21 July 2006

The Fault Lines Shift Removing the Status Quo

My thanks to Instapundit for finding this article by John Manchester on the fault lines he sees as opening in the Middle East. I will review those he sees and then a few more that may be shifting without being known about. This is the key paragraph to understanding the effect the actions taken by the US in Iraq and, unseen by most, Afghanistan, have yielded:

Before the US invasion, Iraq was the geostrategic pivot of the Middle East. All of the fault lines in the area's politics converge there. The Sunni-Shia split; the Arab-Persian split; the Ba'athist-Wahhabist split; and the Muslim-Israeli split: each of these ran through Iraq via its ethnic and religious makeup; its geographic location; and its former interests, alliances, and enemies.
And each of these was held in a grim and static position at the cross-roads of the Middle East, which is Iraq. The tectonic shift, however, started with the slip in Afghanistan which went unnoticed as a status quo breaker, but would, in and of itself, yield the beginnings of wider shifts. That first rift was in the Islamic world not only between Persians and Arabs, but between the Persian and Arabs seen as traditional Middle Eastern Islamic power brokers and the multi-ethnic culture of Afghanistan. Islam can, in a less virulent form, take root in a multi-ethnic culture as witness in Afghanistan *before* the Taliban takeover. But one ethnic group was seen as being the beneficiaries of that takeover and engendered hatred from the others. By striking there, first, the US fractured that easy inroad of Radical Sunni Islam into the various 'stans in and near Afghanistan. Afghanistan had ALREADY served as a training ground and funnel point for insurrections against native governments to the north and west from Georgia all the way to Krygzstan in the east. And along the various northern routes, via the 'stans and Russia, and the southern via Iran and Azerbaijan, this spread the influence of radical Islam that was different from the Shia Iranian form. That, too, is a fault line.

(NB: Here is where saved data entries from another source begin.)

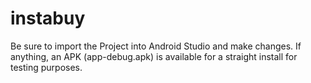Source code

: # instabuy
Be sure to import the Project into Android Studio and make changes. If anything, an APK (app-debug.apk) is available for a straight install for testing purposes.
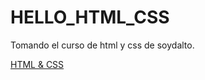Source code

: # HELLO_HTML_CSS

Tomando el curso de html y css de soydalto.


[HTML & CSS](https://raw.githubusercontent.com/diegoAlex24/HTML-CSS-examples/master/html-css-logo.jpg)

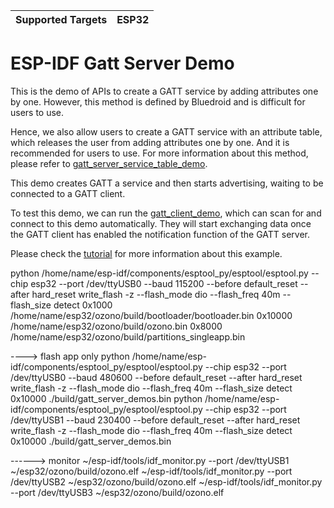| Supported Targets | ESP32 |
| ----------------- | ----- |

ESP-IDF Gatt Server Demo
========================

This is the demo of APIs to create a GATT service by adding attributes one by one. However, this method is defined by Bluedroid and is difficult for users to use.

Hence, we also allow users to create a GATT service with an attribute table, which releases the user from adding attributes one by one. And it is recommended for users to use. For more information about this method, please refer to [gatt_server_service_table_demo](../gatt_server_service_table).

This demo creates GATT a service and then starts advertising, waiting to be connected to a GATT client. 

To test this demo, we can run the [gatt_client_demo](../gatt_client), which can scan for and connect to this demo automatically. They will start exchanging data once the GATT client has enabled the notification function of the GATT server.

Please check the [tutorial](tutorial/Gatt_Server_Example_Walkthrough.md) for more information about this example.

python /home/name/esp-idf/components/esptool_py/esptool/esptool.py --chip esp32 --port /dev/ttyUSB0 --baud 115200 --before default_reset --after hard_reset write_flash -z --flash_mode dio --flash_freq 40m --flash_size detect 0x1000 /home/name/esp32/ozono/build/bootloader/bootloader.bin 0x10000 /home/name/esp32/ozono/build/ozono.bin 0x8000 /home/name/esp32/ozono/build/partitions_singleapp.bin

----> flash app only 
python /home/name/esp-idf/components/esptool_py/esptool/esptool.py --chip esp32 --port /dev/ttyUSB0 --baud 480600 --before default_reset --after hard_reset write_flash -z --flash_mode dio --flash_freq 40m --flash_size detect 0x10000 ./build/gatt_server_demos.bin
python /home/name/esp-idf/components/esptool_py/esptool/esptool.py --chip esp32 --port /dev/ttyUSB1 --baud 230400 --before default_reset --after hard_reset write_flash -z --flash_mode dio --flash_freq 40m --flash_size detect 0x10000 ./build/gatt_server_demos.bin

------> monitor
~/esp-idf/tools/idf_monitor.py --port /dev/ttyUSB1 ~/esp32/ozono/build/ozono.elf
~/esp-idf/tools/idf_monitor.py --port /dev/ttyUSB2 ~/esp32/ozono/build/ozono.elf
~/esp-idf/tools/idf_monitor.py --port /dev/ttyUSB3 ~/esp32/ozono/build/ozono.elf




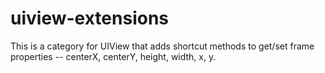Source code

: uiview-extensions
=================

This is a category for UIView that adds shortcut methods to get/set frame properties -- centerX, centerY, height, width, x, y.



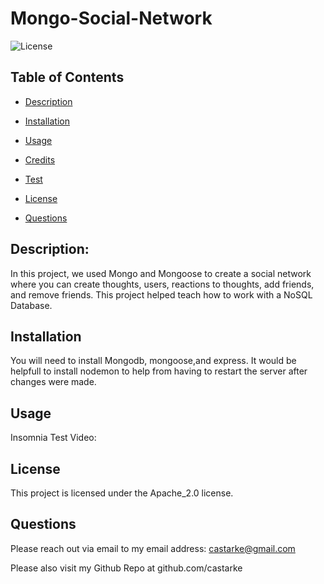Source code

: # Mongo-Social-Network
  ![License](https://img.shields.io/badge/license-Apache_2.0-blue.svg)

  ## Table of Contents
  * [Description](#description)

  * [Installation](#installation)

  * [Usage](#usage)

  * [Credits](#credits)

  * [Test](#test)

  * [License](#license)

  *  [Questions](#questions)

## Description:
  In this project, we used Mongo and Mongoose to create a social network where you can create thoughts, users, reactions to thoughts, add friends, and remove friends. This project helped teach how to work with a NoSQL Database.
## Installation
  You will need to install Mongodb, mongoose,and express. It would be helpfull to install nodemon to help from having to restart the server after changes were made. 
## Usage
  Insomnia Test Video: 
  
 ## License 

   
 This project is licensed under the Apache_2.0 license. 


## Questions 

  Please reach out via email to my email address: castarke@gmail.com

  Please also visit my Github Repo at github.com/castarke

So Afghanistan started the process of ending the spread of radical Islam northwards via Afghanistan and leaves Iran as the sole State sponsor of its form, which is different than the form the Taliban practiced. Many of the 'stans moved towards authoritarian regimes, when they had any government at all, to combat this, and with the flow now having to go through the Pakistani border provinces, the influx of new jihadi's is slowing drastically and the ability to maintain any sort of cross-organizational coherence is hampered by geography (rugged terrain and nasty temperature swings), ethnic differences amongst all of the different Nations and within Nations, and no small amount of xenophobia towards Arabs and Persians both of which are seen as 'lesser' cultures and peoples by those inhabiting the high mountains and plateaus of the eastern end of the arc of the 'stans. Afghanistan was the northern accumulational axis in which Arab money and power were put into training local Islamic Radicals and Islamofascists and then those were sent further to 'spread the word'.

With that access point removed the Taliban have had to rely on their tribal cousins in Pakistan, and they have shown little capability to act like anything even *close* to 'Government in Exile' or even a coherent military. The events of this spring shattered hopes that the Taliban had of actually performing a mass invasion of Afghanistan and retaking a southern province or two and, thus, gaining international respectability. The more they send in thugs, hoodlums, jihadi's and foreigners, the more the Taliban are seen as a criminal gang and not a viable government of any sort.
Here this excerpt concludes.